Plain-text document sources:
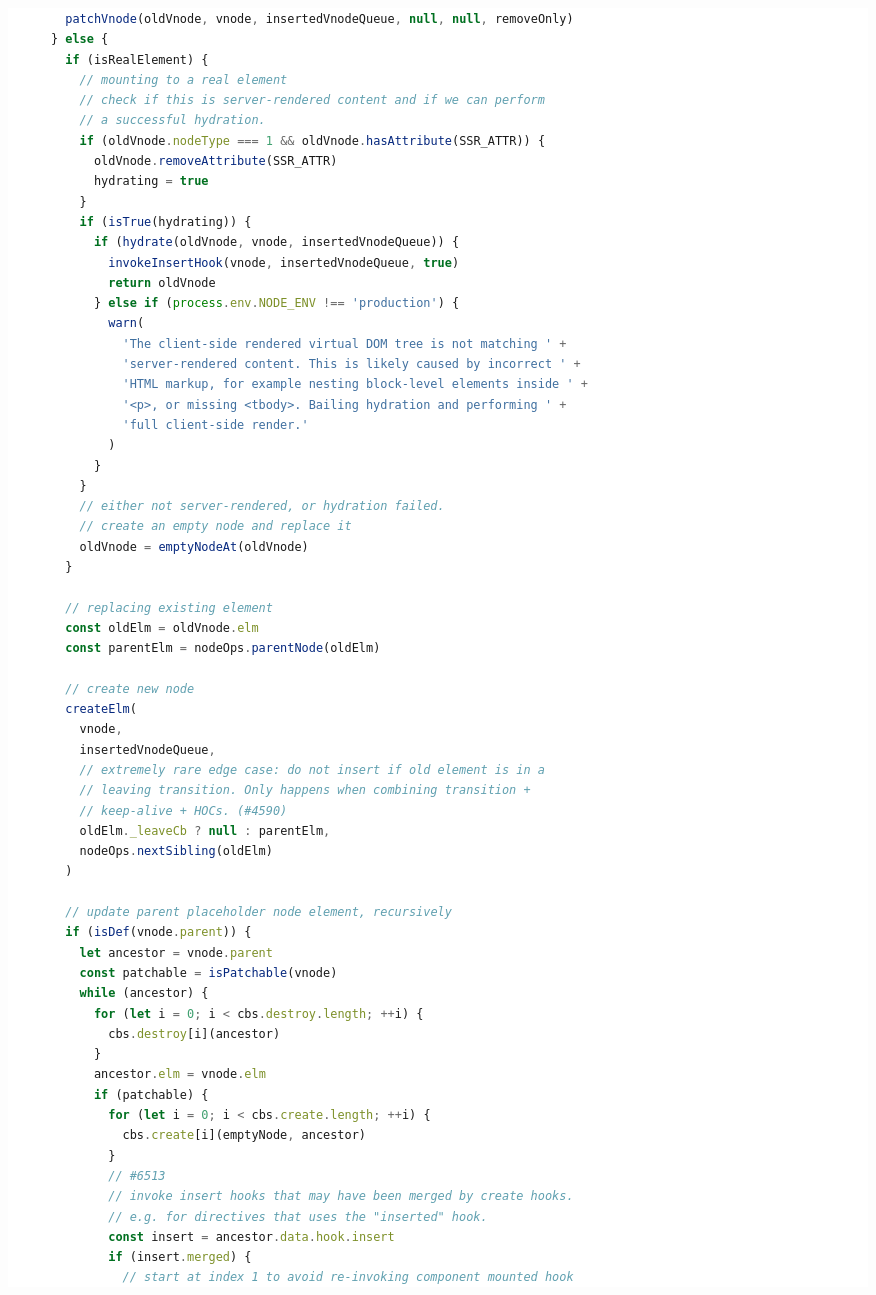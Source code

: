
 ```js
        patchVnode(oldVnode, vnode, insertedVnodeQueue, null, null, removeOnly)
      } else {
        if (isRealElement) {
          // mounting to a real element
          // check if this is server-rendered content and if we can perform
          // a successful hydration.
          if (oldVnode.nodeType === 1 && oldVnode.hasAttribute(SSR_ATTR)) {
            oldVnode.removeAttribute(SSR_ATTR)
            hydrating = true
          }
          if (isTrue(hydrating)) {
            if (hydrate(oldVnode, vnode, insertedVnodeQueue)) {
              invokeInsertHook(vnode, insertedVnodeQueue, true)
              return oldVnode
            } else if (process.env.NODE_ENV !== 'production') {
              warn(
                'The client-side rendered virtual DOM tree is not matching ' +
                'server-rendered content. This is likely caused by incorrect ' +
                'HTML markup, for example nesting block-level elements inside ' +
                '<p>, or missing <tbody>. Bailing hydration and performing ' +
                'full client-side render.'
              )
            }
          }
          // either not server-rendered, or hydration failed.
          // create an empty node and replace it
          oldVnode = emptyNodeAt(oldVnode)
        }

        // replacing existing element
        const oldElm = oldVnode.elm
        const parentElm = nodeOps.parentNode(oldElm)

        // create new node
        createElm(
          vnode,
          insertedVnodeQueue,
          // extremely rare edge case: do not insert if old element is in a
          // leaving transition. Only happens when combining transition +
          // keep-alive + HOCs. (#4590)
          oldElm._leaveCb ? null : parentElm,
          nodeOps.nextSibling(oldElm)
        )

        // update parent placeholder node element, recursively
        if (isDef(vnode.parent)) {
          let ancestor = vnode.parent
          const patchable = isPatchable(vnode)
          while (ancestor) {
            for (let i = 0; i < cbs.destroy.length; ++i) {
              cbs.destroy[i](ancestor)
            }
            ancestor.elm = vnode.elm
            if (patchable) {
              for (let i = 0; i < cbs.create.length; ++i) {
                cbs.create[i](emptyNode, ancestor)
              }
              // #6513
              // invoke insert hooks that may have been merged by create hooks.
              // e.g. for directives that uses the "inserted" hook.
              const insert = ancestor.data.hook.insert
              if (insert.merged) {
                // start at index 1 to avoid re-invoking component mounted hook
```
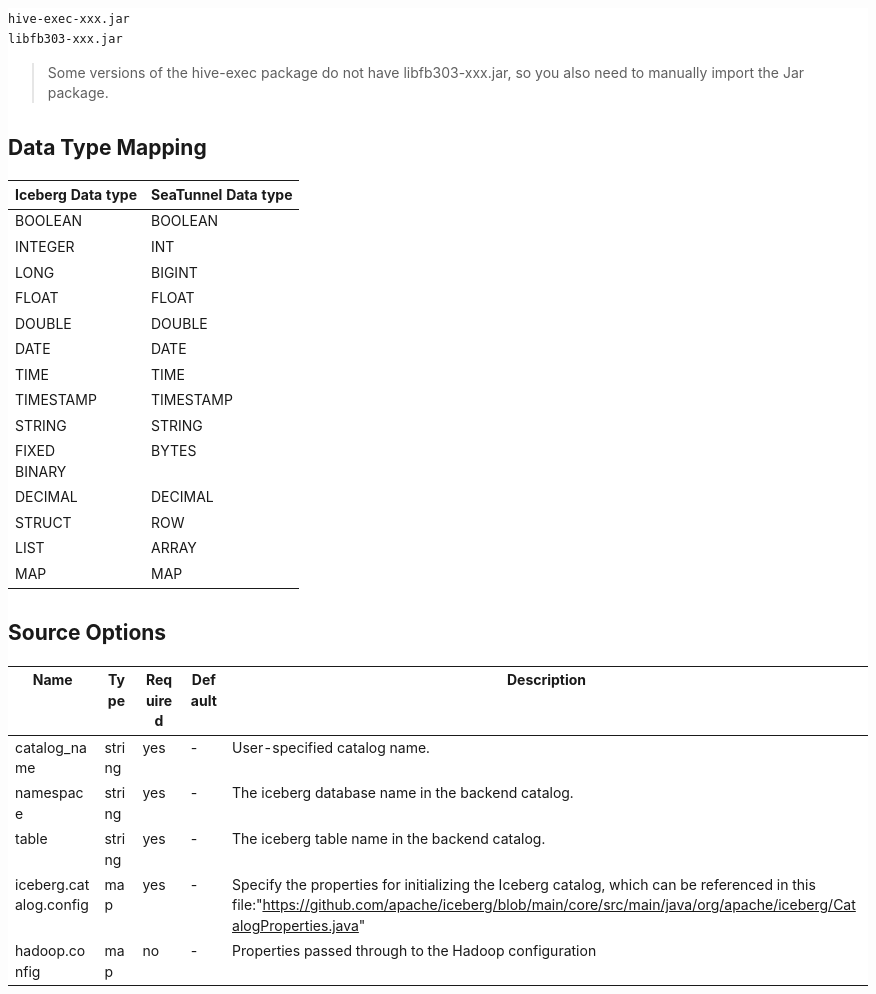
 ```
hive-exec-xxx.jar
libfb303-xxx.jar
```

> Some versions of the hive-exec package do not have libfb303-xxx.jar, so you also need to manually import the Jar package.

## Data Type Mapping

| Iceberg Data type | SeaTunnel Data type |
|-------------------|---------------------|
| BOOLEAN           | BOOLEAN             |
| INTEGER           | INT                 |
| LONG              | BIGINT              |
| FLOAT             | FLOAT               |
| DOUBLE            | DOUBLE              |
| DATE              | DATE                |
| TIME              | TIME                |
| TIMESTAMP         | TIMESTAMP           |
| STRING            | STRING              |
| FIXED<br/>BINARY  | BYTES               |
| DECIMAL           | DECIMAL             |
| STRUCT            | ROW                 |
| LIST              | ARRAY               |
| MAP               | MAP                 |

## Source Options

|           Name           |  Type   | Required |       Default        |                                                                                                                                                                                                                                                                                                      Description                                                                                                                                                                                                                                                                                                       |
|--------------------------|---------|----------|----------------------|------------------------------------------------------------------------------------------------------------------------------------------------------------------------------------------------------------------------------------------------------------------------------------------------------------------------------------------------------------------------------------------------------------------------------------------------------------------------------------------------------------------------------------------------------------------------------------------------------------------------|
| catalog_name             | string  | yes      | -                    | User-specified catalog name.                                                                                                                                                                                                                                                                                                                                                                                                                                                                                                                                                                                           |
| namespace                | string  | yes      | -                    | The iceberg database name in the backend catalog.                                                                                                                                                                                                                                                                                                                                                                                                                                                                                                                                                                      |
| table                    | string  | yes      | -                    | The iceberg table name in the backend catalog.                                                                                                                                                                                                                                                                                                                                                                                                                                                                                                                                                                         |
| iceberg.catalog.config   | map     | yes      | -                    | Specify the properties for initializing the Iceberg catalog, which can be referenced in this file:"https://github.com/apache/iceberg/blob/main/core/src/main/java/org/apache/iceberg/CatalogProperties.java"                                                                                                                                                                                                                                                                                                                                                                                                           |
| hadoop.config            | map     | no       | -                    | Properties passed through to the Hadoop configuration                                                                                                                                                                                                                                                                                                                                                                                                                                                                                                                                                                  |
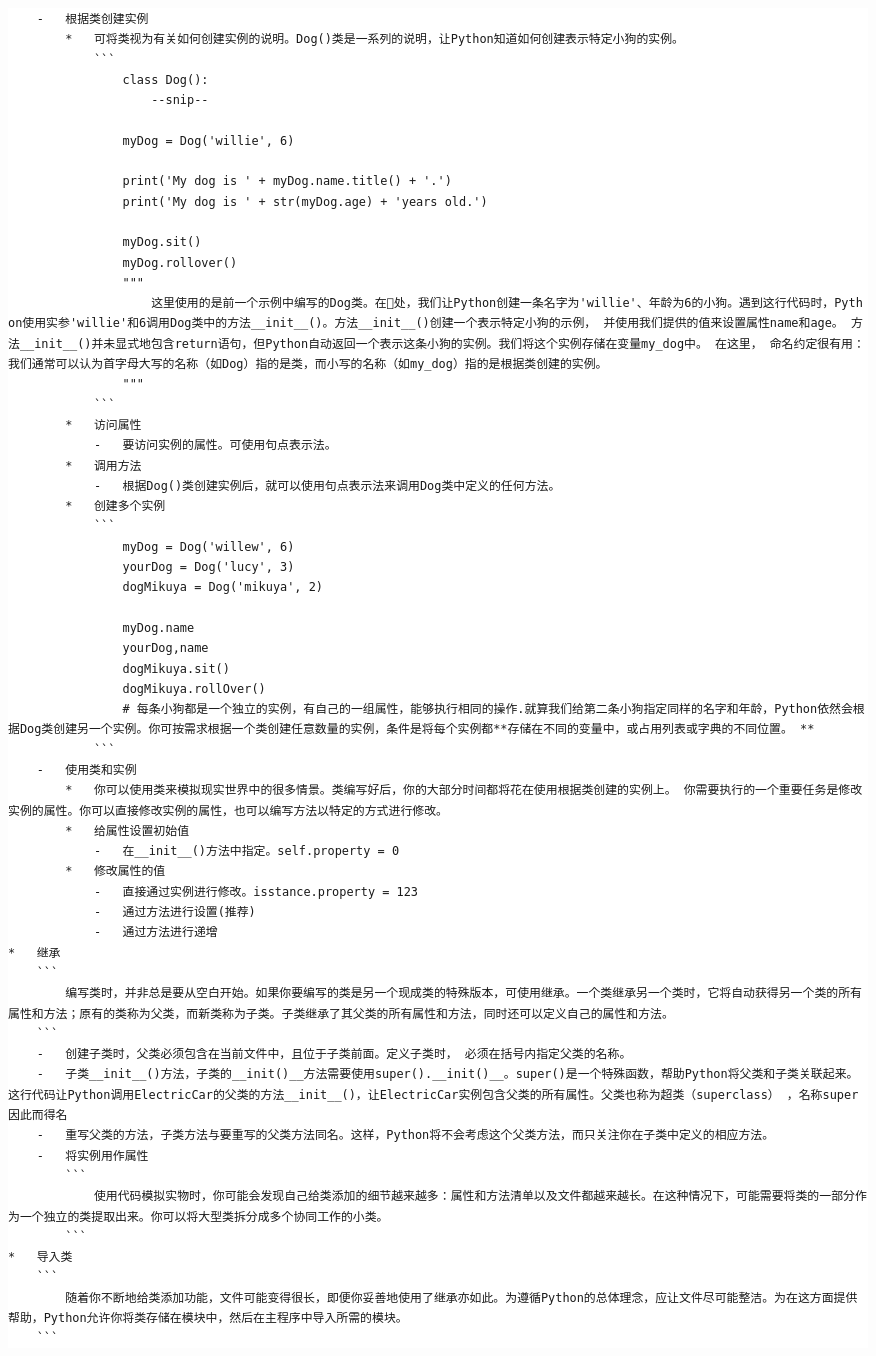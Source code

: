 		-   根据类创建实例
			*   可将类视为有关如何创建实例的说明。Dog()类是一系列的说明，让Python知道如何创建表示特定小狗的实例。
				```
					class Dog():
						--snip--

					myDog = Dog('willie', 6)

					print('My dog is ' + myDog.name.title() + '.')
					print('My dog is ' + str(myDog.age) + 'years old.')

					myDog.sit()
					myDog.rollover()
					"""
						这里使用的是前一个示例中编写的Dog类。在处，我们让Python创建一条名字为'willie'、年龄为6的小狗。遇到这行代码时，Python使用实参'willie'和6调用Dog类中的方法__init__()。方法__init__()创建一个表示特定小狗的示例， 并使用我们提供的值来设置属性name和age。 方法__init__()并未显式地包含return语句，但Python自动返回一个表示这条小狗的实例。我们将这个实例存储在变量my_dog中。 在这里， 命名约定很有用：我们通常可以认为首字母大写的名称（如Dog）指的是类，而小写的名称（如my_dog）指的是根据类创建的实例。
					"""
				```
			*   访问属性
				-   要访问实例的属性。可使用句点表示法。
			*   调用方法
				-   根据Dog()类创建实例后，就可以使用句点表示法来调用Dog类中定义的任何方法。
			*   创建多个实例
				```
					myDog = Dog('willew', 6)
					yourDog = Dog('lucy', 3)
					dogMikuya = Dog('mikuya', 2)

					myDog.name
					yourDog,name
					dogMikuya.sit()
					dogMikuya.rollOver()
					# 每条小狗都是一个独立的实例，有自己的一组属性，能够执行相同的操作.就算我们给第二条小狗指定同样的名字和年龄，Python依然会根据Dog类创建另一个实例。你可按需求根据一个类创建任意数量的实例，条件是将每个实例都**存储在不同的变量中，或占用列表或字典的不同位置。 **
				```
		-   使用类和实例
			*   你可以使用类来模拟现实世界中的很多情景。类编写好后，你的大部分时间都将花在使用根据类创建的实例上。 你需要执行的一个重要任务是修改实例的属性。你可以直接修改实例的属性，也可以编写方法以特定的方式进行修改。
			*   给属性设置初始值
				-   在__init__()方法中指定。self.property = 0
			*   修改属性的值
				-   直接通过实例进行修改。isstance.property = 123
				-   通过方法进行设置(推荐)
				-   通过方法进行递增					
	*   继承
		```
			编写类时，并非总是要从空白开始。如果你要编写的类是另一个现成类的特殊版本，可使用继承。一个类继承另一个类时，它将自动获得另一个类的所有属性和方法；原有的类称为父类，而新类称为子类。子类继承了其父类的所有属性和方法，同时还可以定义自己的属性和方法。
		```
		-   创建子类时，父类必须包含在当前文件中，且位于子类前面。定义子类时， 必须在括号内指定父类的名称。
		-   子类__init__()方法，子类的__init()__方法需要使用super().__init()__。super()是一个特殊函数，帮助Python将父类和子类关联起来。这行代码让Python调用ElectricCar的父类的方法__init__()，让ElectricCar实例包含父类的所有属性。父类也称为超类（superclass） ，名称super因此而得名
		-   重写父类的方法，子类方法与要重写的父类方法同名。这样，Python将不会考虑这个父类方法，而只关注你在子类中定义的相应方法。
		-   将实例用作属性
			```
				使用代码模拟实物时，你可能会发现自己给类添加的细节越来越多：属性和方法清单以及文件都越来越长。在这种情况下，可能需要将类的一部分作为一个独立的类提取出来。你可以将大型类拆分成多个协同工作的小类。
			```
	*   导入类
		```
			随着你不断地给类添加功能，文件可能变得很长，即便你妥善地使用了继承亦如此。为遵循Python的总体理念，应让文件尽可能整洁。为在这方面提供帮助，Python允许你将类存储在模块中，然后在主程序中导入所需的模块。
		```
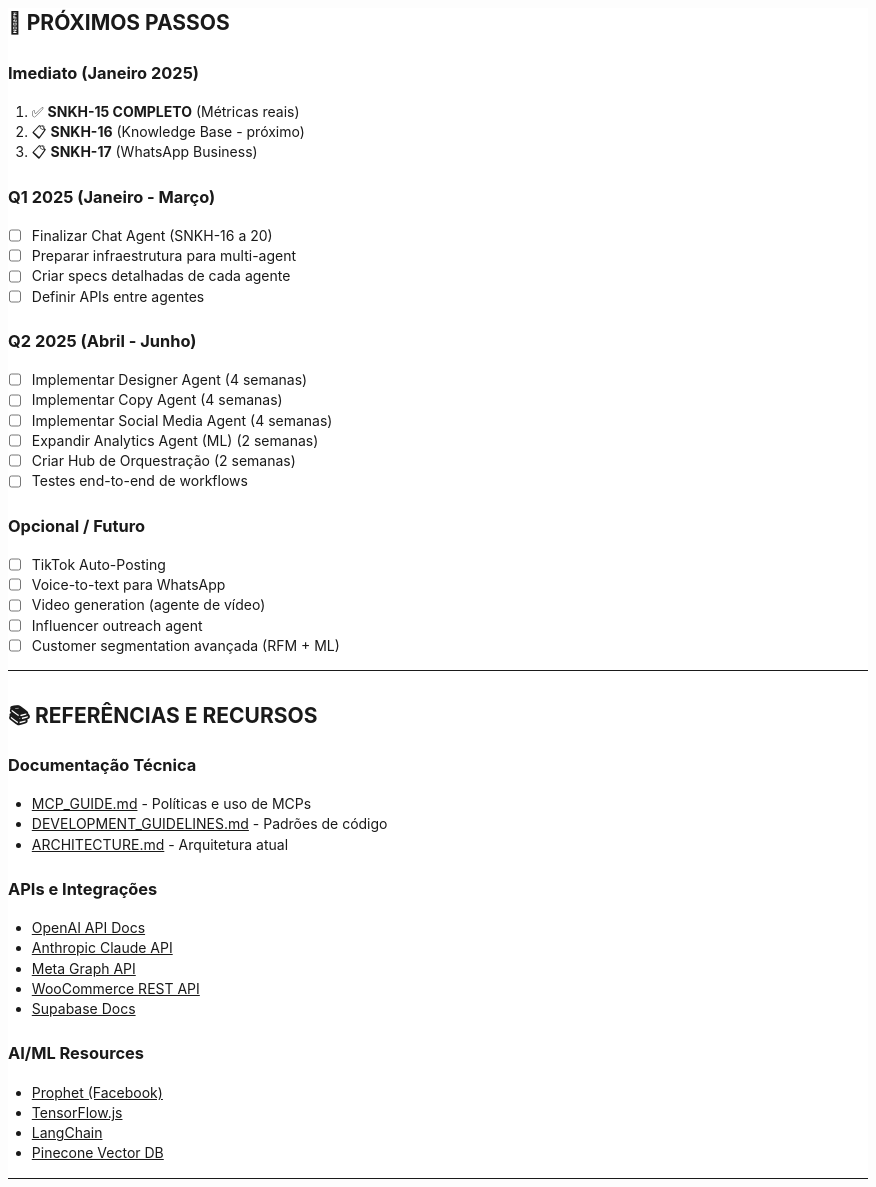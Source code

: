 ## 🚀 PRÓXIMOS PASSOS

### Imediato (Janeiro 2025)

1. ✅ **SNKH-15 COMPLETO** (Métricas reais)
2. 📋 **SNKH-16** (Knowledge Base - próximo)
3. 📋 **SNKH-17** (WhatsApp Business)

### Q1 2025 (Janeiro - Março)

- [ ] Finalizar Chat Agent (SNKH-16 a 20)
- [ ] Preparar infraestrutura para multi-agent
- [ ] Criar specs detalhadas de cada agente
- [ ] Definir APIs entre agentes

### Q2 2025 (Abril - Junho)

- [ ] Implementar Designer Agent (4 semanas)
- [ ] Implementar Copy Agent (4 semanas)
- [ ] Implementar Social Media Agent (4 semanas)
- [ ] Expandir Analytics Agent (ML) (2 semanas)
- [ ] Criar Hub de Orquestração (2 semanas)
- [ ] Testes end-to-end de workflows

### Opcional / Futuro

- [ ] TikTok Auto-Posting
- [ ] Voice-to-text para WhatsApp
- [ ] Video generation (agente de vídeo)
- [ ] Influencer outreach agent
- [ ] Customer segmentation avançada (RFM + ML)

---

## 📚 REFERÊNCIAS E RECURSOS

### Documentação Técnica
- [MCP_GUIDE.md](./MCP_GUIDE.md) - Políticas e uso de MCPs
- [DEVELOPMENT_GUIDELINES.md](./DEVELOPMENT_GUIDELINES.md) - Padrões de código
- [ARCHITECTURE.md](./ARCHITECTURE.md) - Arquitetura atual

### APIs e Integrações
- [OpenAI API Docs](https://platform.openai.com/docs)
- [Anthropic Claude API](https://docs.anthropic.com)
- [Meta Graph API](https://developers.facebook.com/docs/graph-api)
- [WooCommerce REST API](https://woocommerce.github.io/woocommerce-rest-api-docs)
- [Supabase Docs](https://supabase.com/docs)

### AI/ML Resources
- [Prophet (Facebook)](https://facebook.github.io/prophet/)
- [TensorFlow.js](https://www.tensorflow.org/js)
- [LangChain](https://js.langchain.com/docs/)
- [Pinecone Vector DB](https://www.pinecone.io/)

---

> EXERCISE DETAILS
Whenever the string "Janeiro" shows up in a line of the records, copy that line.

> ANSWER BOX
### Imediato (Janeiro 2025)
### Q1 2025 (Janeiro - Março)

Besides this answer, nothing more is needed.